EXERCISE OBJECTIVE
Locate the word "specs" in the data below, then copy every line that holds it.

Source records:

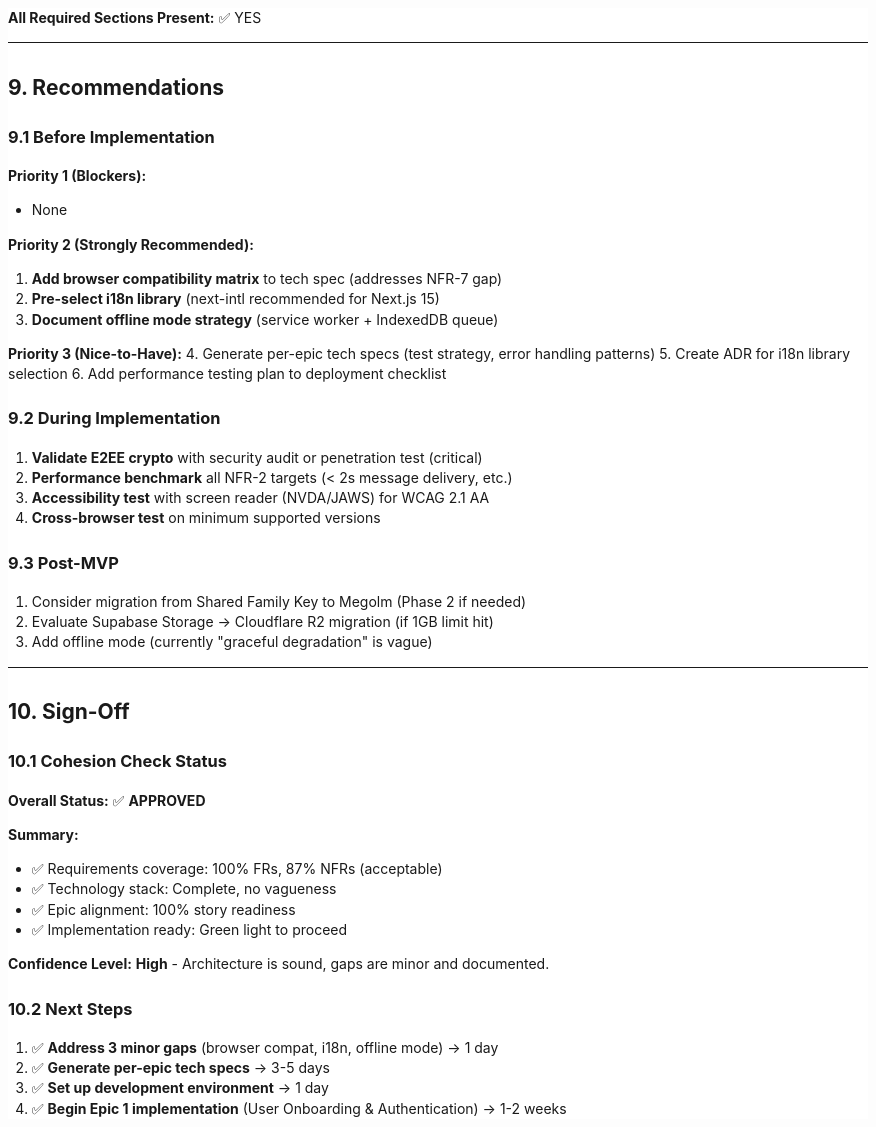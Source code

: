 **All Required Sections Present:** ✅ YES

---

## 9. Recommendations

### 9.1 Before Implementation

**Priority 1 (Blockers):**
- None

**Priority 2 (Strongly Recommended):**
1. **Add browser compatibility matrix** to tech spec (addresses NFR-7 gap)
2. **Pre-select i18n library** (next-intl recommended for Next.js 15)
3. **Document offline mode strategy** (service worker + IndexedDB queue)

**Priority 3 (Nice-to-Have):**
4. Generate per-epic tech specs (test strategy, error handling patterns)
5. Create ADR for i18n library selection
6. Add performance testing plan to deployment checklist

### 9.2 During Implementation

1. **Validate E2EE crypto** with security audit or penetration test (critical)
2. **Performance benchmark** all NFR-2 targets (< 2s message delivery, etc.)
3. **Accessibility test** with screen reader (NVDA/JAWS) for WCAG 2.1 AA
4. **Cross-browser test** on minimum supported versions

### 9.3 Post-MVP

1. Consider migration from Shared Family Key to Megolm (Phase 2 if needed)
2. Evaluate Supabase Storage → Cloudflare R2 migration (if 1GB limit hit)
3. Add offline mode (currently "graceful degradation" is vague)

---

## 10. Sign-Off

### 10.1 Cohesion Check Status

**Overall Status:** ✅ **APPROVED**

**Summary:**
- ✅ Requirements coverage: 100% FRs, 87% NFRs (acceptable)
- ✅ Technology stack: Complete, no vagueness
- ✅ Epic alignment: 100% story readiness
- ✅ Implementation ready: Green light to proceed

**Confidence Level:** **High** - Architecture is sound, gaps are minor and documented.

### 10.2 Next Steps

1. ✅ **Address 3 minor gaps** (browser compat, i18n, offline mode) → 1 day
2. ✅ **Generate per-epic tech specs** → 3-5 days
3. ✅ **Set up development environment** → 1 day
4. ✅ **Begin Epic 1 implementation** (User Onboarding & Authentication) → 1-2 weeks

RESPONSE
4. Generate per-epic tech specs (test strategy, error handling patterns)
2. ✅ **Generate per-epic tech specs** → 3-5 days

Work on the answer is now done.